* REQUIREMENT: Write out all of the data without omission, exactly as shown.

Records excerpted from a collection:
┌──
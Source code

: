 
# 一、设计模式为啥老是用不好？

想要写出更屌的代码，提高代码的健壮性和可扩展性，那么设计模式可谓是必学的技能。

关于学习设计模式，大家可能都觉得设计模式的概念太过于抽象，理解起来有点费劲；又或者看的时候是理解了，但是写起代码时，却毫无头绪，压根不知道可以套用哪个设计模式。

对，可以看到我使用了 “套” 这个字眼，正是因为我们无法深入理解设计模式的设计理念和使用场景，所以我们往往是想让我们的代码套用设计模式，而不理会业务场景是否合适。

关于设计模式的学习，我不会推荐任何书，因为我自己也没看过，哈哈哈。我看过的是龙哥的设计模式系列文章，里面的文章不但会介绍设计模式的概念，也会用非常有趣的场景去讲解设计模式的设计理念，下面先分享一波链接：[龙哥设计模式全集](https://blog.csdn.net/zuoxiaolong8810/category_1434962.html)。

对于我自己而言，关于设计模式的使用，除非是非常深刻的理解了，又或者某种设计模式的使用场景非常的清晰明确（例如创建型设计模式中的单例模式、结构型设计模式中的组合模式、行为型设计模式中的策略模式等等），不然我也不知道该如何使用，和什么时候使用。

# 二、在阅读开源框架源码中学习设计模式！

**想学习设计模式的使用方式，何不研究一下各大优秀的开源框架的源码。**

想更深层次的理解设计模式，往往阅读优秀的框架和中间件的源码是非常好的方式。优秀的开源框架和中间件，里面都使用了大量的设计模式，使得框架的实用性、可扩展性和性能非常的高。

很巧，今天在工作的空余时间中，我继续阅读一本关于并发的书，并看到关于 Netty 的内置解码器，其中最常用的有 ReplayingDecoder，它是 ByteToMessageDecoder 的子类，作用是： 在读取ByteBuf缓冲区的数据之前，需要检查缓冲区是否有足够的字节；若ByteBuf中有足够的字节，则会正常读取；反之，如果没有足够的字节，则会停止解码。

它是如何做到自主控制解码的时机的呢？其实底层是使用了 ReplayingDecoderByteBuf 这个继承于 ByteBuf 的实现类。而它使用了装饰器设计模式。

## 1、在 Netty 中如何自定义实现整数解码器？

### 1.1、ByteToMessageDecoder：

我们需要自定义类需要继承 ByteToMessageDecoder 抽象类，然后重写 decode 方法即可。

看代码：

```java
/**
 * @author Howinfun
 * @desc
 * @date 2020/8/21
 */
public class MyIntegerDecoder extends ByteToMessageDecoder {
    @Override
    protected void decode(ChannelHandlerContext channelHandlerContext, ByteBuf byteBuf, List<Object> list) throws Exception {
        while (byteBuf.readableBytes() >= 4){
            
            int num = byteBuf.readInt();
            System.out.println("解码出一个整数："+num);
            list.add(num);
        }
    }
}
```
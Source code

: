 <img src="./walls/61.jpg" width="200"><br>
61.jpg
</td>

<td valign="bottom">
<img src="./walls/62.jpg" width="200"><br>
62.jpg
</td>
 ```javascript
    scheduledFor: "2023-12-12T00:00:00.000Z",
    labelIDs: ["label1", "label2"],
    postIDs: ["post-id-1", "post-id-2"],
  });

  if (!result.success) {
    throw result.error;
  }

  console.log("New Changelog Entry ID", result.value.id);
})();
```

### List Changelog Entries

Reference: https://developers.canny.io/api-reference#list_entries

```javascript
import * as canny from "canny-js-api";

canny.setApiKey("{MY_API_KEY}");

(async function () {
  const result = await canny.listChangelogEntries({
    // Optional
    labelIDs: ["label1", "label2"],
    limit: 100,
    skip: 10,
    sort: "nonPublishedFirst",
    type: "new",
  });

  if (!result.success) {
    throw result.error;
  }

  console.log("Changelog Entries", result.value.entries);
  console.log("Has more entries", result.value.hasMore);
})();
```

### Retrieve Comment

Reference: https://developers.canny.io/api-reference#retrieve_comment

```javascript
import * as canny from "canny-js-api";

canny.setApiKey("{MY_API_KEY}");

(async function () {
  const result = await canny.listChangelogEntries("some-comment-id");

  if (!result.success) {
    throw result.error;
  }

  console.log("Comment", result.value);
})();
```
└──
* ANSWER AREA:
Source code

: 
# 一、设计模式为啥老是用不好？

想要写出更屌的代码，提高代码的健壮性和可扩展性，那么设计模式可谓是必学的技能。

关于学习设计模式，大家可能都觉得设计模式的概念太过于抽象，理解起来有点费劲；又或者看的时候是理解了，但是写起代码时，却毫无头绪，压根不知道可以套用哪个设计模式。

对，可以看到我使用了 “套” 这个字眼，正是因为我们无法深入理解设计模式的设计理念和使用场景，所以我们往往是想让我们的代码套用设计模式，而不理会业务场景是否合适。

关于设计模式的学习，我不会推荐任何书，因为我自己也没看过，哈哈哈。我看过的是龙哥的设计模式系列文章，里面的文章不但会介绍设计模式的概念，也会用非常有趣的场景去讲解设计模式的设计理念，下面先分享一波链接：[龙哥设计模式全集](https://blog.csdn.net/zuoxiaolong8810/category_1434962.html)。

对于我自己而言，关于设计模式的使用，除非是非常深刻的理解了，又或者某种设计模式的使用场景非常的清晰明确（例如创建型设计模式中的单例模式、结构型设计模式中的组合模式、行为型设计模式中的策略模式等等），不然我也不知道该如何使用，和什么时候使用。

# 二、在阅读开源框架源码中学习设计模式！

**想学习设计模式的使用方式，何不研究一下各大优秀的开源框架的源码。**

想更深层次的理解设计模式，往往阅读优秀的框架和中间件的源码是非常好的方式。优秀的开源框架和中间件，里面都使用了大量的设计模式，使得框架的实用性、可扩展性和性能非常的高。

很巧，今天在工作的空余时间中，我继续阅读一本关于并发的书，并看到关于 Netty 的内置解码器，其中最常用的有 ReplayingDecoder，它是 ByteToMessageDecoder 的子类，作用是： 在读取ByteBuf缓冲区的数据之前，需要检查缓冲区是否有足够的字节；若ByteBuf中有足够的字节，则会正常读取；反之，如果没有足够的字节，则会停止解码。

它是如何做到自主控制解码的时机的呢？其实底层是使用了 ReplayingDecoderByteBuf 这个继承于 ByteBuf 的实现类。而它使用了装饰器设计模式。

## 1、在 Netty 中如何自定义实现整数解码器？

### 1.1、ByteToMessageDecoder：

我们需要自定义类需要继承 ByteToMessageDecoder 抽象类，然后重写 decode 方法即可。

看代码：

```java
/**
 * @author Howinfun
 * @desc
 * @date 2020/8/21
 */
public class MyIntegerDecoder extends ByteToMessageDecoder {
    @Override
    protected void decode(ChannelHandlerContext channelHandlerContext, ByteBuf byteBuf, List<Object> list) throws Exception {
        while (byteBuf.readableBytes() >= 4){
            
            int num = byteBuf.readInt();
            System.out.println("解码出一个整数："+num);
            list.add(num);
        }
    }
}
```
Source code

: <img src="./walls/61.jpg" width="200"><br>
61.jpg
</td>

<td valign="bottom">
<img src="./walls/62.jpg" width="200"><br>
62.jpg
</td>
 ```javascript
    scheduledFor: "2023-12-12T00:00:00.000Z",
    labelIDs: ["label1", "label2"],
    postIDs: ["post-id-1", "post-id-2"],
  });

  if (!result.success) {
    throw result.error;
  }

  console.log("New Changelog Entry ID", result.value.id);
})();
```

### List Changelog Entries

Reference: https://developers.canny.io/api-reference#list_entries

```javascript
import * as canny from "canny-js-api";

canny.setApiKey("{MY_API_KEY}");

(async function () {
  const result = await canny.listChangelogEntries({
    // Optional
    labelIDs: ["label1", "label2"],
    limit: 100,
    skip: 10,
    sort: "nonPublishedFirst",
    type: "new",
  });

  if (!result.success) {
    throw result.error;
  }

  console.log("Changelog Entries", result.value.entries);
  console.log("Has more entries", result.value.hasMore);
})();
```

### Retrieve Comment

Reference: https://developers.canny.io/api-reference#retrieve_comment

```javascript
import * as canny from "canny-js-api";

canny.setApiKey("{MY_API_KEY}");

(async function () {
  const result = await canny.listChangelogEntries("some-comment-id");

  if (!result.success) {
    throw result.error;
  }

  console.log("Comment", result.value);
})();
```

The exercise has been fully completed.